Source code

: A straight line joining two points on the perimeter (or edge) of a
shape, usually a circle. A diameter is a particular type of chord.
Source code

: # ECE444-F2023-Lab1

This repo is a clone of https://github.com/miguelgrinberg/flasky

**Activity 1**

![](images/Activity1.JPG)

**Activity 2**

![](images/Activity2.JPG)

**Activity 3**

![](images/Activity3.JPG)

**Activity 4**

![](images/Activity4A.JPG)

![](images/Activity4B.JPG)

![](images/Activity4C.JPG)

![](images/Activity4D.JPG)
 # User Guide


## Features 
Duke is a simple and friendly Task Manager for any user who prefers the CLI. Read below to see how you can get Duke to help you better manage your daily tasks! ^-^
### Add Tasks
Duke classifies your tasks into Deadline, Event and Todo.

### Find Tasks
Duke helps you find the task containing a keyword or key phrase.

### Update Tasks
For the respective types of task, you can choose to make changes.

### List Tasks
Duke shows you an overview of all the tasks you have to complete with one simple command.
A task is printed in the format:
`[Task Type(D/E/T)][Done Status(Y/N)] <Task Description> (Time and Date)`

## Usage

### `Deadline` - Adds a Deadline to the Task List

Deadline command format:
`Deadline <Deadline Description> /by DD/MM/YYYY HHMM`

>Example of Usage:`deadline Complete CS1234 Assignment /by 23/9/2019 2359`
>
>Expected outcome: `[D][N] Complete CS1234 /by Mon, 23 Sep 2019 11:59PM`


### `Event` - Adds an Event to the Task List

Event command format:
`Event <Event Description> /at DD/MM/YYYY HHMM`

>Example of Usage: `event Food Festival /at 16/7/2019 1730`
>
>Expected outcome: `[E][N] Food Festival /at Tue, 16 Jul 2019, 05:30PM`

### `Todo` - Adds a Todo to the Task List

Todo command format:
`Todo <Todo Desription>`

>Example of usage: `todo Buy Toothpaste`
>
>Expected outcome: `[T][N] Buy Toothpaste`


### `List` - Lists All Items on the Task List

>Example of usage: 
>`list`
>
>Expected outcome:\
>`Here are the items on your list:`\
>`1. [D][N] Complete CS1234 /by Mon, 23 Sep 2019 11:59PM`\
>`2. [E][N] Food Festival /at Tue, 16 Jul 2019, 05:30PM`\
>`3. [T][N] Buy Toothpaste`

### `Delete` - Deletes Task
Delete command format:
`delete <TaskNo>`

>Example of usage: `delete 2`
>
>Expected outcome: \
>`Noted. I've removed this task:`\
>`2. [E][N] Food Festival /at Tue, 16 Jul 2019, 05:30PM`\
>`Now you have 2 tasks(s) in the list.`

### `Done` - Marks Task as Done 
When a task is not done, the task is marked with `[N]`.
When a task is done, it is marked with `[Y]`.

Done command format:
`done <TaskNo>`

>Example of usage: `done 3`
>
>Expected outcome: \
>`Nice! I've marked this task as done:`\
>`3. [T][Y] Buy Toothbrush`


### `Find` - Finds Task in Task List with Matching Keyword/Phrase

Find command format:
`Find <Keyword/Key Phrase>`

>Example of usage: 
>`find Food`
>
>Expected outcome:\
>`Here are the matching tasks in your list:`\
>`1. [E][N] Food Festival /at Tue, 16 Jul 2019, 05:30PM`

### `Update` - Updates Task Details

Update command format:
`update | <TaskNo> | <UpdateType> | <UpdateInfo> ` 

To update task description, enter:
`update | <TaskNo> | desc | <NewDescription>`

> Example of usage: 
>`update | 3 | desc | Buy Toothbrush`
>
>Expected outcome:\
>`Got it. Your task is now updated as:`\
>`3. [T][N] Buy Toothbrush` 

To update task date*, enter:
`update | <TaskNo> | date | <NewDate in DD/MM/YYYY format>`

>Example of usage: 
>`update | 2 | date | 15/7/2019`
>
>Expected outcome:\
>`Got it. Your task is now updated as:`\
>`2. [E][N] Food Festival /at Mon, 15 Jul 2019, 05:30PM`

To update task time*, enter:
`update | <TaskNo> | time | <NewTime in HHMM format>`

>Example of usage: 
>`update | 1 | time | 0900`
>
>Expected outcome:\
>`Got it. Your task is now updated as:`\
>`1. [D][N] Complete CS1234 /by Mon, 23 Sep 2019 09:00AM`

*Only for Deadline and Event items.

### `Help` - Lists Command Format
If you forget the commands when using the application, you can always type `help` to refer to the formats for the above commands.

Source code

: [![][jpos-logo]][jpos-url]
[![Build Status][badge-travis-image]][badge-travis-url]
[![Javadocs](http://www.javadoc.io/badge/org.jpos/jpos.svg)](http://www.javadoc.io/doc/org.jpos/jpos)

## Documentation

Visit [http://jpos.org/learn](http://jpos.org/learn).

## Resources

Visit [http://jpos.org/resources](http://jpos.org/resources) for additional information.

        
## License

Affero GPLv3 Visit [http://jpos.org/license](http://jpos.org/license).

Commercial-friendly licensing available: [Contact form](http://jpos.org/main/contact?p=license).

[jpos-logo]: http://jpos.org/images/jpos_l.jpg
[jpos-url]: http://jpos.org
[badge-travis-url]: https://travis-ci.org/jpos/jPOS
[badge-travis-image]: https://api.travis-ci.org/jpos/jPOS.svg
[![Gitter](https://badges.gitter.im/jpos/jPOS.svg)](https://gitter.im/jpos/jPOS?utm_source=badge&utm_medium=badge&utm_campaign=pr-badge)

TASK PROMPT :: Return exactly the lines from the beginning of the data above through the one containing "### Add Tasks", please. Include both end lines and add nothing else.

RESPONSE TO THE EXERCISE ::
Source code

: A straight line joining two points on the perimeter (or edge) of a
shape, usually a circle. A diameter is a particular type of chord.
Source code

: # ECE444-F2023-Lab1

This repo is a clone of https://github.com/miguelgrinberg/flasky

**Activity 1**

![](images/Activity1.JPG)

**Activity 2**

![](images/Activity2.JPG)

**Activity 3**

![](images/Activity3.JPG)

**Activity 4**

![](images/Activity4A.JPG)

![](images/Activity4B.JPG)

![](images/Activity4C.JPG)

![](images/Activity4D.JPG)
 # User Guide


## Features 
Duke is a simple and friendly Task Manager for any user who prefers the CLI. Read below to see how you can get Duke to help you better manage your daily tasks! ^-^
### Add Tasks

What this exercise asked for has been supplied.